## Exercise material:
★ ★ ★ ★ ★ ★ ★

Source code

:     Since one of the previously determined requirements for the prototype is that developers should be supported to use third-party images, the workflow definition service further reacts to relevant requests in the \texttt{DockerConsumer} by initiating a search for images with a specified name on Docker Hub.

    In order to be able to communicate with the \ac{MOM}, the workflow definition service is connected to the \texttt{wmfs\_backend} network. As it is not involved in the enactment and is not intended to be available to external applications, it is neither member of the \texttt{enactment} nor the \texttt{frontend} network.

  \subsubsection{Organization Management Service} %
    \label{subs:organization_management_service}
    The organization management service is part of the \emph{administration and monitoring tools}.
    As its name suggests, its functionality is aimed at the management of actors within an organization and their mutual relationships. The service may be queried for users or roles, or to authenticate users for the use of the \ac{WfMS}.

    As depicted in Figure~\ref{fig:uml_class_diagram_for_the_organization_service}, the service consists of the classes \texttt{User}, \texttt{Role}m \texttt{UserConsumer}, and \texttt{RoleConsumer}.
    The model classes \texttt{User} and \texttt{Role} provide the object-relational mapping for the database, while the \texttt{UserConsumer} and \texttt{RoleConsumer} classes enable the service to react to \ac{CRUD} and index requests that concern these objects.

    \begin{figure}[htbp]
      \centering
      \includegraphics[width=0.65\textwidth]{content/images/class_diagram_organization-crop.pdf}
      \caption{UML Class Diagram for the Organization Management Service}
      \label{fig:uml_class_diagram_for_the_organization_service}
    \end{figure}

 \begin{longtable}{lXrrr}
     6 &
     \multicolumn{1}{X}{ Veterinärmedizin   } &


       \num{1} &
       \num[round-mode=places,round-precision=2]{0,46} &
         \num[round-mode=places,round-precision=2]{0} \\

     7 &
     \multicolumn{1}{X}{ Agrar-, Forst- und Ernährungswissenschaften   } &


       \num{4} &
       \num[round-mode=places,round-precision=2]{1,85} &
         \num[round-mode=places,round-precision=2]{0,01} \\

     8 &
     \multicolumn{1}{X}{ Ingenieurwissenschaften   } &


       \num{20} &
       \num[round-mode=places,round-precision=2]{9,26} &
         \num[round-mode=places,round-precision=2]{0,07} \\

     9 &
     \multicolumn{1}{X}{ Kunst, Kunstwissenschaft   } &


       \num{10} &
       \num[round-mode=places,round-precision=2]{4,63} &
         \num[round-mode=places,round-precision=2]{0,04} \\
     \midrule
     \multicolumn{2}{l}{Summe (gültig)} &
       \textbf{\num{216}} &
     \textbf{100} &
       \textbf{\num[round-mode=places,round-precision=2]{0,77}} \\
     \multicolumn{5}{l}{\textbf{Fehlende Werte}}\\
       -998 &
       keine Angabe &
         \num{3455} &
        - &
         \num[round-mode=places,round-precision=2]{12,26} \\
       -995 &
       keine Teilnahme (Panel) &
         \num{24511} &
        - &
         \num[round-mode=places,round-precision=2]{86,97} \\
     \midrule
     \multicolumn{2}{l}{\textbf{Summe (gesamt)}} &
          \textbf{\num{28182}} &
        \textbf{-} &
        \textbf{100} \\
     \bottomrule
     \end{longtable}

★ ★ ★ ★ ★ ★ ★

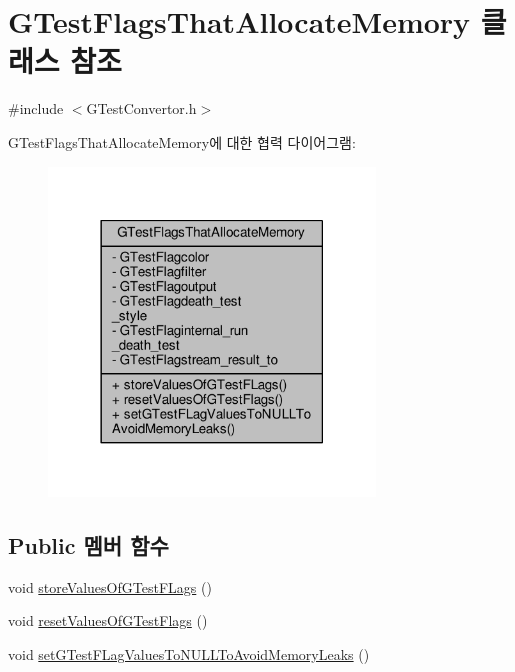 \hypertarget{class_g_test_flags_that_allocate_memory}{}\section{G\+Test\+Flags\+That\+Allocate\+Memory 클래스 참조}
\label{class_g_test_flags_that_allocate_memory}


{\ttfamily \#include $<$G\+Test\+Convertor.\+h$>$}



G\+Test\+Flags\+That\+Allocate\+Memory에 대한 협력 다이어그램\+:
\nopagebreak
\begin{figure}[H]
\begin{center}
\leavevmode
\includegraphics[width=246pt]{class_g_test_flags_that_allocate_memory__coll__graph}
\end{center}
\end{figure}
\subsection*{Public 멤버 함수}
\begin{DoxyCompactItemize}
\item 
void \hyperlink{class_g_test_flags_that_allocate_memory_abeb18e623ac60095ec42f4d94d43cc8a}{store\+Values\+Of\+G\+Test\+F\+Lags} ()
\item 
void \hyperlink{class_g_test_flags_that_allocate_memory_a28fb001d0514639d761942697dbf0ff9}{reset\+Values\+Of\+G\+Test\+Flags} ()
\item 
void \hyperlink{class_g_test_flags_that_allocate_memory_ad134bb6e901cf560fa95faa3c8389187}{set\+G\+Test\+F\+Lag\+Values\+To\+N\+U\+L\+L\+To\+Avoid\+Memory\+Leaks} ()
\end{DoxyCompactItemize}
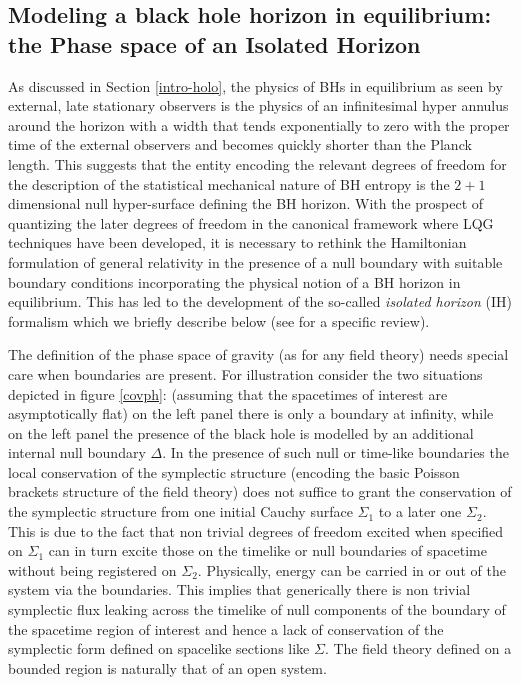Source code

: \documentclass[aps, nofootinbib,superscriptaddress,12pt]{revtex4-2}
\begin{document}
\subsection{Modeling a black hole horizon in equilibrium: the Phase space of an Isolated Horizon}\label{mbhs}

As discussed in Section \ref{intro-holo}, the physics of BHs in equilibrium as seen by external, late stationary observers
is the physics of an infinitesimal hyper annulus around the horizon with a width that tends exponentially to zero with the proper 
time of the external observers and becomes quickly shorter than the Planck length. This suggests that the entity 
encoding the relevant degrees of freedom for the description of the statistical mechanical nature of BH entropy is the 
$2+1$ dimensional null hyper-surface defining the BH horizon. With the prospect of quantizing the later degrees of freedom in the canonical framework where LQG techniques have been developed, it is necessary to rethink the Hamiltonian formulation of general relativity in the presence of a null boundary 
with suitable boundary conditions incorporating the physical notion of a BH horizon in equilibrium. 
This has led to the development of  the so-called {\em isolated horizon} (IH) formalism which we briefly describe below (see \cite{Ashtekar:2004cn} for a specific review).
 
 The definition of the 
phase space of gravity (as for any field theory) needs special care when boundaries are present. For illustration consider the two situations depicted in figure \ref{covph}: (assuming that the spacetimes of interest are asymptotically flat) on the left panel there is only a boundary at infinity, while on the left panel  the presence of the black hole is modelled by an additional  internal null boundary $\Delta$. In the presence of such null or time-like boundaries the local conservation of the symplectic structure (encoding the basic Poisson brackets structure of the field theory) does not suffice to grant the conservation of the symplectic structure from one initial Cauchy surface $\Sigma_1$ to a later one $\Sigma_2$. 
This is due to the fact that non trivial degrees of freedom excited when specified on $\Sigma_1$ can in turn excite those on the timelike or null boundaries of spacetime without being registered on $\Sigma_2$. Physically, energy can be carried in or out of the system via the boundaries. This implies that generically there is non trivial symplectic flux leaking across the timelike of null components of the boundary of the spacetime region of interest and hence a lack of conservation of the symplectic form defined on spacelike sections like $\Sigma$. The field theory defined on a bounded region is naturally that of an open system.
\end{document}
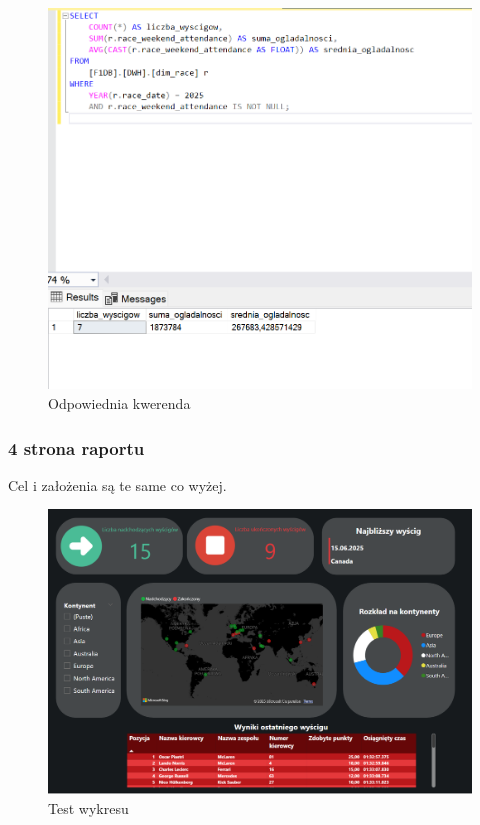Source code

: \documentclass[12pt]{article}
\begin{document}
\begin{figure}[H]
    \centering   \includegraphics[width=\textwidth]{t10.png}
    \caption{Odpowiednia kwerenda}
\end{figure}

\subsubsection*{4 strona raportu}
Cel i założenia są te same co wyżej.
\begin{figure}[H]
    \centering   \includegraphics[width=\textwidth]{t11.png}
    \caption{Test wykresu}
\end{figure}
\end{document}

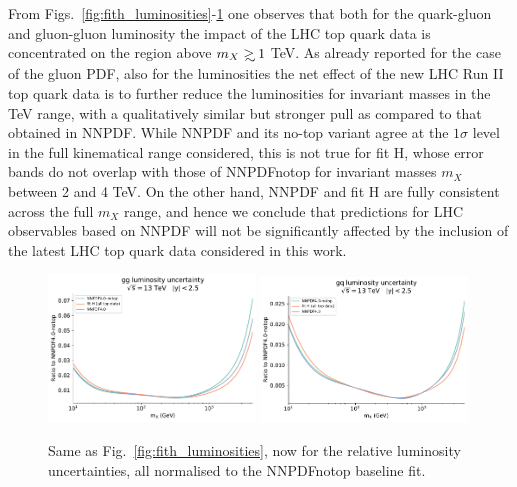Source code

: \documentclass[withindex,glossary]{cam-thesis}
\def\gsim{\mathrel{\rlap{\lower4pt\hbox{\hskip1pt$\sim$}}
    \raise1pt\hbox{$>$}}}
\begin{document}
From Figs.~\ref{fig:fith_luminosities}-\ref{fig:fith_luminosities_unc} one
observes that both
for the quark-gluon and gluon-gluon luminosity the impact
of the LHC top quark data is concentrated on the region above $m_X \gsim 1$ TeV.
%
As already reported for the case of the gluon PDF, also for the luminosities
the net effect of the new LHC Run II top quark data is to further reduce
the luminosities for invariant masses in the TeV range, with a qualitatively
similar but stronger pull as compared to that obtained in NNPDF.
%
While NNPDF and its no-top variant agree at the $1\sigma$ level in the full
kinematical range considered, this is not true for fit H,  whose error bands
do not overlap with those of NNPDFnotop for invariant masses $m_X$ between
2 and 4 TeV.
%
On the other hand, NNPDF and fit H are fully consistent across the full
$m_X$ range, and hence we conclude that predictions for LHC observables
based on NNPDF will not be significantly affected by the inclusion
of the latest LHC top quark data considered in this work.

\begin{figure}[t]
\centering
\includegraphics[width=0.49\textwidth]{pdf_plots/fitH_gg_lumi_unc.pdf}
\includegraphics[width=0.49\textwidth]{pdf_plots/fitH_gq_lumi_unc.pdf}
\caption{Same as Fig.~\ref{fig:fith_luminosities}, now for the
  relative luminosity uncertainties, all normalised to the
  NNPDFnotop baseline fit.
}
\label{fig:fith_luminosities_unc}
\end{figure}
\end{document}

★ ★ ★ ★ ★ ★ ★

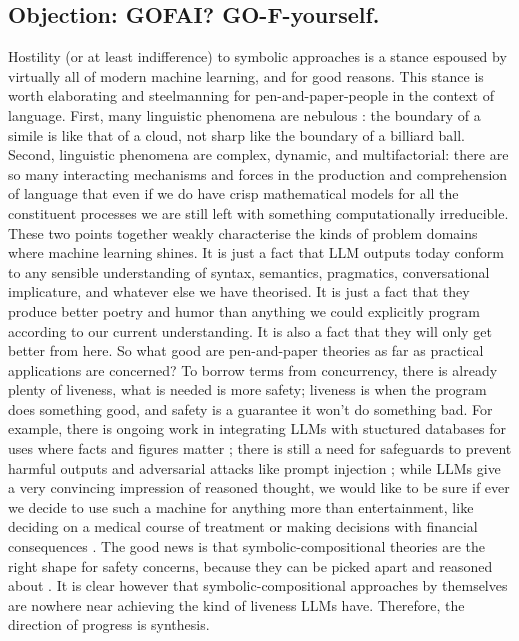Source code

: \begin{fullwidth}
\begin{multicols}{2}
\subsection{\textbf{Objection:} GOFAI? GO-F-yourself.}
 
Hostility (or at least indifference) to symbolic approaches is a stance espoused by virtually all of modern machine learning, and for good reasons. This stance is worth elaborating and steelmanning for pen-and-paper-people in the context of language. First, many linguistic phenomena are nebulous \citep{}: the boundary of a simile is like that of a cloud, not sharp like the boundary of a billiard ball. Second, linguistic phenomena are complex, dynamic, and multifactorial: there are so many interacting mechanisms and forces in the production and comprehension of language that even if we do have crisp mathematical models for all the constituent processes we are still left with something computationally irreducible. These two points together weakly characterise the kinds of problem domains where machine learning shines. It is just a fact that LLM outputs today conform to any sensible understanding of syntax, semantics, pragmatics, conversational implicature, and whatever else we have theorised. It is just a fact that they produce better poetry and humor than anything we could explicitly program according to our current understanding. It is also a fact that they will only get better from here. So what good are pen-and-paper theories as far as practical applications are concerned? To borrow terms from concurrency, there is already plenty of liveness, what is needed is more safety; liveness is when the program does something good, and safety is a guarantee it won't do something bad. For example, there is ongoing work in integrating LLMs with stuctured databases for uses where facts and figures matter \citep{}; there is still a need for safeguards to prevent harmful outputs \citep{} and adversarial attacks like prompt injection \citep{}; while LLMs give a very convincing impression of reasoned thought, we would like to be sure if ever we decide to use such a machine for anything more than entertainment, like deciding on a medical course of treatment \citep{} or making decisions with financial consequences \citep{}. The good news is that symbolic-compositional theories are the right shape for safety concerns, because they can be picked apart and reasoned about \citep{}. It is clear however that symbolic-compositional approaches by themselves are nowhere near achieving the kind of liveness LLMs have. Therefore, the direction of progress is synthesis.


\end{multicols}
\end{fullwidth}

★ ★ ★ ★ ★ ★ ★

## Exercise:
After locating the line with "similar but stronger" above, return that line and every later line through the one with "On the other", word for word and with nothing else.

## Finished exercise:
similar but stronger pull as compared to that obtained in NNPDF.
%
While NNPDF and its no-top variant agree at the $1\sigma$ level in the full
kinematical range considered, this is not true for fit H,  whose error bands
do not overlap with those of NNPDFnotop for invariant masses $m_X$ between
2 and 4 TeV.
%
On the other hand, NNPDF and fit H are fully consistent across the full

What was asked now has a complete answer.